Well, earlier in the year I got the dreaded blanket out again. I'd already decided that the original idea of loads of squares with nice, harmonious edges in dark blues and greeny greys was out. I was about ten squares in when I started getting concerned and by twenty squares I was seriously worried. Still, I'd tried a few more colourful squares before Christmas and they seemed more appealing. So after the hiatus I worked on coming up with brighter, perkier squares.
Thirty squares in and the results were mixed. Some were good, some were decidedly bad. What is it with these colours? Why can't I make them work? 43 squares in and I finally felt like I was getting somewhere. I seemed to be getting a higher percentage of 'good' squares and I saw a glimmer of hope. Maybe all was not lost after all? I had one particularly productive weekend where I hit the halfway point.
Feeling like I'd finally conquered the troublesome blanket and with 56 squares complete, it was time to lay them all out and prepare to swoon at the much improved results...
I laid it all out, I took a little time to arrange and rearrange to get a nice even distribution of colours. I stood back and took it all in.... and.... oh drat. I don't like it!
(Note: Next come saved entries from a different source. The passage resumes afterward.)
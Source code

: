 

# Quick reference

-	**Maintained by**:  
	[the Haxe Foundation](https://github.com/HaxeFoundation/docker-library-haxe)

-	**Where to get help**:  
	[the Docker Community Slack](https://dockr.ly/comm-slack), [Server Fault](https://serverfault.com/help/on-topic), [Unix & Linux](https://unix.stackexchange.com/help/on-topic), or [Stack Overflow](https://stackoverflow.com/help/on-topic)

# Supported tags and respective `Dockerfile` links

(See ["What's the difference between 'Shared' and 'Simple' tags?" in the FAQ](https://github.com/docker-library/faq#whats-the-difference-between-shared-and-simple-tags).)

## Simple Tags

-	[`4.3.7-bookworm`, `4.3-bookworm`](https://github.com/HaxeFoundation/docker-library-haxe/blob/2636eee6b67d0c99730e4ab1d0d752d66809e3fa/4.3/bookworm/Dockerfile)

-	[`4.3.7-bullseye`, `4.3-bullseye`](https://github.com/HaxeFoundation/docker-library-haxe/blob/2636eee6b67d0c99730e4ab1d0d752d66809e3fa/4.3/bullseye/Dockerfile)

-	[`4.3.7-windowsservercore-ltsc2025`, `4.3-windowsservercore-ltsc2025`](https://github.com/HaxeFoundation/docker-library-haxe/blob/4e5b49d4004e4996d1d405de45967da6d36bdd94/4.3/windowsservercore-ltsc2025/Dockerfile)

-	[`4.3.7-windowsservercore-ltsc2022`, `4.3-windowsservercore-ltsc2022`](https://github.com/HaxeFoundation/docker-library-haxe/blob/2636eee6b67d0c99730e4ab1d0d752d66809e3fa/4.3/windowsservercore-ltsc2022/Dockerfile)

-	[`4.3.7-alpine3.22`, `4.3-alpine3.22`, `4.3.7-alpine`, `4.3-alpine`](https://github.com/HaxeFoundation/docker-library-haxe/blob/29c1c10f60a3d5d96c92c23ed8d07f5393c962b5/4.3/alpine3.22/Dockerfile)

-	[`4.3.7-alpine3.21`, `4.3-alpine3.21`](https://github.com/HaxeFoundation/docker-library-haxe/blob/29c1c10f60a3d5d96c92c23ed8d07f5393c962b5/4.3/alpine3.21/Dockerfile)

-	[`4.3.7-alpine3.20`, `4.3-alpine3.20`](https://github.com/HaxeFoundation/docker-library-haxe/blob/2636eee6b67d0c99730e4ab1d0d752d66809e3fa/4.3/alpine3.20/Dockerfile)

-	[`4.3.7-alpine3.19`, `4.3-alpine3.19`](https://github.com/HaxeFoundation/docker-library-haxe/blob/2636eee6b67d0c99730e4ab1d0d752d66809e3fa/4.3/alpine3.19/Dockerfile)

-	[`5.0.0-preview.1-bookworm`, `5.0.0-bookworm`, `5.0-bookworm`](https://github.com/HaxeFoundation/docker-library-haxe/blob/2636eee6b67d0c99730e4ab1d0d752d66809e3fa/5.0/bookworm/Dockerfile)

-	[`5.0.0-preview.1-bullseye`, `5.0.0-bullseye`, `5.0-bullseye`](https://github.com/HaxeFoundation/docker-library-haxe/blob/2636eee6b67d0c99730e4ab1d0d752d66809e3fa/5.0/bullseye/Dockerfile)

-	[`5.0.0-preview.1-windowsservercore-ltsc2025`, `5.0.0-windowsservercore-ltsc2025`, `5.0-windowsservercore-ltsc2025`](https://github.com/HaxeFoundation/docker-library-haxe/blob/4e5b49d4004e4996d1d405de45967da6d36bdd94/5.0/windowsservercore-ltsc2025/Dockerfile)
I was a touch dismayed, I have to say. I wasn't sure what to do but for some reason the idea of abandoning it didn't seem like an option. Maybe because I've come so far. I mean, half the squares I need for a blanket are complete for goodness sake! More likely because I know that these colours are gorgeous and I should be able to make something lovely with them and I'm just too pig-headed to admit defeat.
It was time for a crisis meeting. I called in my sister.
We laid it out again and she was not dismayed, she did not think it was doomed. She agreed that some squares were maybe less satisfactory than others but was complimentary about many that I had shunned. She said 'keep going'.
So the next day, I looked again. I sorted the squares into piles: The Nice Ones, The Ones I Can Live With and The Bloomin' Ugly. I laid out the blanket again, using just The Nice Ones and the The Ones I Can Live With. And... it was alright. It was even, maybe, something I liked?
So, although it may very likely seem like madness to some, I undid some of The Ugly Ones. Some just needed the last row removing, some a couple of rows and some became just little balls of wool. I've spend a not inconsiderable amount of time, undoing, shuffling colours and re-making these blighted squares but strangely, this hideous backwards step did actually feel like progress.
For the first time since this blanket has begun, I think I know where it is going.